TASK OBJECTIVE - When you retype the data, keep every word exactly and include none of the pictures.

(Extracted records)
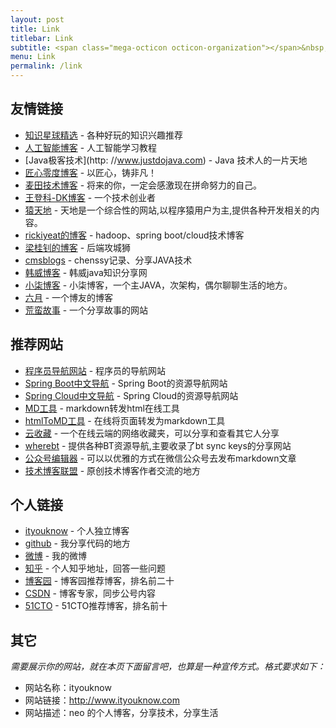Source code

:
 ```yaml
---
layout: post
title: Link
titlebar: Link
subtitle: <span class="mega-octicon octicon-organization"></span>&nbsp;&nbsp; Resource link
menu: Link
permalink: /link
---
```


## 友情链接

- [知识星球精选](http://www.zsxq100.com/just-talk-about-make-money) - 各种好玩的知识兴趣推荐
- [人工智能博客](http://www.captainbed.net/blog-neo) - 人工智能学习教程
- [Java极客技术](http:
//www.justdojava.com) - Java 技术人的一片天地
- [匠心零度博客](http://www.jiangxinlingdu.com/) - 以匠心，铸非凡！
- [麦田技术博客](http://blog.itmyhome.com/) - 将来的你，一定会感激现在拼命努力的自己。 
- [王登科-DK博客](http://www.wdk.pw) - 一个技术创业者  
- [猿天地](http://cxytiandi.com/) - 天地是一个综合性的网站,以程序猿用户为主,提供各种开发相关的内容。     
- [rickiyeat的博客](http://blog.csdn.net/rickiyeat) - hadoop、spring boot/cloud技术博客   
- [梁桂钊的博客](http://blog.720ui.com/) - 后端攻城狮
- [cmsblogs](http://cmsblogs.com/) - chenssy记录、分享JAVA技术
- [韩威博客](http://www.hanwei1234.com) - 韩威java知识分享网
- [小柒博客](https://blog.52itstyle.vip) - 小柒博客，一个主JAVA，次架构，偶尔聊聊生活的地方。
- [六月](http://www.liuyue.ren/) - 一个博友的博客
- [荒蛮故事](http://relatos.top/) - 一个分享故事的网站

## 推荐网站


- [程序员导航网站](http://tooool.org/) - 程序员的导航网站 
- [Spring Boot中文导航](http://springboot.fun/) - Spring Boot的资源导航网站    
- [Spring Cloud中文导航](http://springcloud.fun/) - Spring Cloud的资源导航网站    
- [MD工具](http://relatos.top/md/) - markdown转发html在线工具  
- [htmlToMD工具](http://relatos.top/2md/) - 在线将页面转发为markdown工具  
- [云收藏](http://www.favorites.ren/) - 一个在线云端的网络收藏夹，可以分享和查看其它人分享
- [wherebt](http://wherebt.com/) - 提供各种BT资源导航,主要收录了bt sync keys的分享网站
- [公众号编辑器](http://md.ityouknow.com/) - 可以以优雅的方式在微信公众号去发布markdown文章
- [技术博客联盟](http://techblog.pub/) - 原创技术博客作者交流的地方


## 个人链接

- [ityouknow](http://www.ityouknow.com/) - 个人独立博客
- [github](https://github.com/ityouknow) -  我分享代码的地方
- [微博](http://weibo.com/ityouknow) -  我的微博
- [知乎](https://www.zhihu.com/people/ityouknow) - 个人知乎地址，回答一些问题
- [博客园](https://www.cnblogs.com/ityouknow/) - 博客园推荐博客，排名前二十
- [CSDN](http://blog.csdn.net/ityouknow)  - 博客专家，同步公号内容
- [51CTO](http://blog.51cto.com/ityouknow) - 51CTO推荐博客，排名前十

## 其它  

*需要展示你的网站，就在本页下面留言吧，也算是一种宣传方式。格式要求如下：*

- 网站名称：ityouknow  
- 网站链接：http://www.ityouknow.com  
- 网站描述：neo 的个人博客，分享技术，分享生活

FINISHED TASK -
Source code

:
 ```yaml
---
layout: post
title: Link
titlebar: Link
subtitle: <span class="mega-octicon octicon-organization"></span>&nbsp;&nbsp; Resource link
menu: Link
permalink: /link
---
```


## 友情链接

- [知识星球精选](http://www.zsxq100.com/just-talk-about-make-money) - 各种好玩的知识兴趣推荐
- [人工智能博客](http://www.captainbed.net/blog-neo) - 人工智能学习教程
- [Java极客技术](http:
//www.justdojava.com) - Java 技术人的一片天地
- [匠心零度博客](http://www.jiangxinlingdu.com/) - 以匠心，铸非凡！
- [麦田技术博客](http://blog.itmyhome.com/) - 将来的你，一定会感激现在拼命努力的自己。 
- [王登科-DK博客](http://www.wdk.pw) - 一个技术创业者  
- [猿天地](http://cxytiandi.com/) - 天地是一个综合性的网站,以程序猿用户为主,提供各种开发相关的内容。     
- [rickiyeat的博客](http://blog.csdn.net/rickiyeat) - hadoop、spring boot/cloud技术博客   
- [梁桂钊的博客](http://blog.720ui.com/) - 后端攻城狮
- [cmsblogs](http://cmsblogs.com/) - chenssy记录、分享JAVA技术
- [韩威博客](http://www.hanwei1234.com) - 韩威java知识分享网
- [小柒博客](https://blog.52itstyle.vip) - 小柒博客，一个主JAVA，次架构，偶尔聊聊生活的地方。
- [六月](http://www.liuyue.ren/) - 一个博友的博客
- [荒蛮故事](http://relatos.top/) - 一个分享故事的网站

## 推荐网站


- [程序员导航网站](http://tooool.org/) - 程序员的导航网站 
- [Spring Boot中文导航](http://springboot.fun/) - Spring Boot的资源导航网站    
- [Spring Cloud中文导航](http://springcloud.fun/) - Spring Cloud的资源导航网站    
- [MD工具](http://relatos.top/md/) - markdown转发html在线工具  
- [htmlToMD工具](http://relatos.top/2md/) - 在线将页面转发为markdown工具  
- [云收藏](http://www.favorites.ren/) - 一个在线云端的网络收藏夹，可以分享和查看其它人分享
- [wherebt](http://wherebt.com/) - 提供各种BT资源导航,主要收录了bt sync keys的分享网站
- [公众号编辑器](http://md.ityouknow.com/) - 可以以优雅的方式在微信公众号去发布markdown文章
- [技术博客联盟](http://techblog.pub/) - 原创技术博客作者交流的地方


## 个人链接

- [ityouknow](http://www.ityouknow.com/) - 个人独立博客
- [github](https://github.com/ityouknow) -  我分享代码的地方
- [微博](http://weibo.com/ityouknow) -  我的微博
- [知乎](https://www.zhihu.com/people/ityouknow) - 个人知乎地址，回答一些问题
- [博客园](https://www.cnblogs.com/ityouknow/) - 博客园推荐博客，排名前二十
- [CSDN](http://blog.csdn.net/ityouknow)  - 博客专家，同步公号内容
- [51CTO](http://blog.51cto.com/ityouknow) - 51CTO推荐博客，排名前十

## 其它  

*需要展示你的网站，就在本页下面留言吧，也算是一种宣传方式。格式要求如下：*

- 网站名称：ityouknow  
- 网站链接：http://www.ityouknow.com  
- 网站描述：neo 的个人博客，分享技术，分享生活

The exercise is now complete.